Device offers alternative to open heart surgery

MOUNTAIN VIEW, Calif.

Digging out a full-grown palm tree would be an accomplishment for any homeowner. But it's even more impressive when you realize that Jack Thorne recently underwent treatment for a heart condition, "I was just sitting, reading a newspaper on a Saturday morning and just all of a sudden I lurched forward twice," said Thorne.

It wasn't a heart attack, but a fairly common condition called mitral regurgitation. Basically, weakened valves in his heart were allowing blood to leak between chambers. Because of Thorne's age, doctors at El Camino Hospital in Mountain View recommended an experimental procedure using a device called the MitraClip.

"The real advantage is there's no sternotomy, so we're not cutting open the chest," Dr. Chad Rammohan said. "We're not stopping the heart, so no cardiac arrest."
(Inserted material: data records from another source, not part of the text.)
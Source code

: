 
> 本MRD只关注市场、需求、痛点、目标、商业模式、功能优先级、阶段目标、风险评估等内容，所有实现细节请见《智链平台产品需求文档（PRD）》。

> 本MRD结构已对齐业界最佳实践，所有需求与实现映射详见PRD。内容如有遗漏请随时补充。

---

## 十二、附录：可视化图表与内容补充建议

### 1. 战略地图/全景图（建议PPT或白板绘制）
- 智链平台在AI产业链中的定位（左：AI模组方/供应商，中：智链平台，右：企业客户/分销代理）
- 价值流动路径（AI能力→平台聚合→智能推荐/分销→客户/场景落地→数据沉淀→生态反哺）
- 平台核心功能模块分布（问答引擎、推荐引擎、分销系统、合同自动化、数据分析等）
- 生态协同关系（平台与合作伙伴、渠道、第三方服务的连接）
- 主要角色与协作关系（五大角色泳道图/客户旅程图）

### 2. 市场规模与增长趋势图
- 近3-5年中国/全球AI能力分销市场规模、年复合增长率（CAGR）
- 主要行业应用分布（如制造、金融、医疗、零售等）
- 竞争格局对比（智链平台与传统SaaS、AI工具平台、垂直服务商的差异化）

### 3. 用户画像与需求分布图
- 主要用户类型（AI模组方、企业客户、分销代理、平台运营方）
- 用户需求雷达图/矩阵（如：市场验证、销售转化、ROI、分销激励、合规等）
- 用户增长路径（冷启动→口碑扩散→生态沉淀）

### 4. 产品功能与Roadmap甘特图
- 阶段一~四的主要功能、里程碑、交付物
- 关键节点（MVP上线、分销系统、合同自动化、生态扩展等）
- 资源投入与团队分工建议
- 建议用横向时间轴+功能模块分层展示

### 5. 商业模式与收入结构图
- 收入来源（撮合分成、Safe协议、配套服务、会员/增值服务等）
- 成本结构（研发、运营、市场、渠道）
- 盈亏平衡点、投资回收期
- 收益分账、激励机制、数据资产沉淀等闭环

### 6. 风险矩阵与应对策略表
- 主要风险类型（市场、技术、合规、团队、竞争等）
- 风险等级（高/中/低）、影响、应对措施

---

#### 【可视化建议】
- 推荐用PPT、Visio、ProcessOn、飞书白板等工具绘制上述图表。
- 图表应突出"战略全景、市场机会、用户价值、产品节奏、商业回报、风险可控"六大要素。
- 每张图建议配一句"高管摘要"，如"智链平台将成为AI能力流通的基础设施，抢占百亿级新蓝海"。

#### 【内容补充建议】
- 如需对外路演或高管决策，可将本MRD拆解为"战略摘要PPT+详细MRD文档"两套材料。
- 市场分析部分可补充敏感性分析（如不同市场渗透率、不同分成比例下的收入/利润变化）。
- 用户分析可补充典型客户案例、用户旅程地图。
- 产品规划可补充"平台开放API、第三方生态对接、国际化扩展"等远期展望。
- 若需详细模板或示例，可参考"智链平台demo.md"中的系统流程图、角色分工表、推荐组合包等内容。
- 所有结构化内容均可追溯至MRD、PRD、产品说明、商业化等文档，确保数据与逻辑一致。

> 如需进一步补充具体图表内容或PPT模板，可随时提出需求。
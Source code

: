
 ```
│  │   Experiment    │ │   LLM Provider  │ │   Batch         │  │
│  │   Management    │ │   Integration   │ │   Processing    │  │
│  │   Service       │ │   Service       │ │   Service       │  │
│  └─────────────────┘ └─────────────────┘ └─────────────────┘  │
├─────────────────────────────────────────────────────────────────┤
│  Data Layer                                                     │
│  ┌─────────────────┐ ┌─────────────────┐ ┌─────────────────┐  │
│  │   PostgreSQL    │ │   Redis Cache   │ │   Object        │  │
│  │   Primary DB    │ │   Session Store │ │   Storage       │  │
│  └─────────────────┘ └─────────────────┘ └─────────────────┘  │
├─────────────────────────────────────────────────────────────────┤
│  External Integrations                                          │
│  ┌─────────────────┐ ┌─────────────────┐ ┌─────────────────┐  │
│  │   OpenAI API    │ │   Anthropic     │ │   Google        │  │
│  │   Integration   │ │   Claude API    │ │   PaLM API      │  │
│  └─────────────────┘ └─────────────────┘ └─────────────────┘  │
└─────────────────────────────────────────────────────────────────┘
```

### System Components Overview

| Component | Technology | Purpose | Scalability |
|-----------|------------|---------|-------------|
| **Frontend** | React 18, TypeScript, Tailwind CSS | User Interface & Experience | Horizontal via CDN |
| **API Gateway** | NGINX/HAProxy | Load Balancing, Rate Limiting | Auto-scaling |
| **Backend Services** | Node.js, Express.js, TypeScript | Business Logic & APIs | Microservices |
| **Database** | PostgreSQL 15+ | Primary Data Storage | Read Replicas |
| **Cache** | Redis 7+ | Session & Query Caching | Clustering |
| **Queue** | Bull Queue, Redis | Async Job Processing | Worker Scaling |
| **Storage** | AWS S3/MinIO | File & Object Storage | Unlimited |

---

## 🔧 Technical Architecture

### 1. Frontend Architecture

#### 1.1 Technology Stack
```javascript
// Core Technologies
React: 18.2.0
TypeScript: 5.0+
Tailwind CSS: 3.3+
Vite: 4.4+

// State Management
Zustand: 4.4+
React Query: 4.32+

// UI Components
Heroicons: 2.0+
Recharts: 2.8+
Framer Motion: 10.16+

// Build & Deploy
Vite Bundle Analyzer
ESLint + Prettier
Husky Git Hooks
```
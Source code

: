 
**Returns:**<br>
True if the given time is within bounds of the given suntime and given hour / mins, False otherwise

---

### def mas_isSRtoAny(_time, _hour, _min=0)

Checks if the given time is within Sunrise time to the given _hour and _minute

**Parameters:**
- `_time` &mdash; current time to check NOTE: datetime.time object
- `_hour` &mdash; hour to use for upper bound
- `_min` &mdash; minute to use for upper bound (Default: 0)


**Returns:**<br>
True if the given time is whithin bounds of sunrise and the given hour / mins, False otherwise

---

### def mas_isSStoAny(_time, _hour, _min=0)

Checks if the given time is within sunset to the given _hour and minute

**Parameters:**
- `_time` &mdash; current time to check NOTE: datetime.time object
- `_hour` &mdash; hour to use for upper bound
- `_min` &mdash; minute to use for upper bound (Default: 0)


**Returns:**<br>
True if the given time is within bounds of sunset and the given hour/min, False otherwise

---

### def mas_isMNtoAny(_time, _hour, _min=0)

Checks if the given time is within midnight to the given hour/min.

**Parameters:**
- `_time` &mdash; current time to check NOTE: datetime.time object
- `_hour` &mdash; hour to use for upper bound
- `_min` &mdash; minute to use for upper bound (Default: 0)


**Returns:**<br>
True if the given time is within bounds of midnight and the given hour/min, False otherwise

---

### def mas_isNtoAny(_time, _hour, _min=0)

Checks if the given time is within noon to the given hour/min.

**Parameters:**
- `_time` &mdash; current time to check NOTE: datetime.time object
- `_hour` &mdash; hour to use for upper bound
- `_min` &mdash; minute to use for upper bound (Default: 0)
Instead of an open chest surgery, Rammohan ran a catheter through a vein in Thorne's leg to reach the heart. Sophisticated imaging equipment provides a real-time view as the device is moved up through the catheter. Then Rammohan says the surgeons clip the valve flaps together, "Then we clip the anterior and posterior leaflets together so that they don't leak backwards. Still allows blood to flow forward, but not backwards."

The MitraClip is one of the two catheter-based heart devices now undergoing clinical trials at El Camino Hospital. While this procedure can offer certain advantages, Dr. Jim Joye notes there has also been resistance to the strategy from advocates of traditional heart surgery, "There's pressure because obviously the surgical community has been the heart and soul of this treatment for a long, long time. So there's resistance amongst some of those societies at this shift."

Joye is director of research at El Camino. He believes that the less-invasive catheter approach will become the preferred strategy for repairing heart valves within a decade, as new devices are approved.

Last year Edwards Lifesciences received approval for its heart valve replacement procedure for aortic stenosis. Also using a catheter, Abbott expects to meet with an FDA advisory panel later this year regarding approval of the MitraClip.

"Ultimately at the end of the day, it's about patients and patient welfare," Joye said. "And this new technology is life saving, it's much, much less invasive."

Thorne also experienced another advantage of the procedure -- being released from the hospital the next morning, far sooner than with an open chest surgery -- which put him back at home and back in his garden, "Because of that surgery, I haven't given up anything. I've spent a lot of time in the garden."

Abbott is currently planning a new round of clinical trials, looking at MitraClips' effectiveness on chronic heart patients who are consider too high-risk for surgery.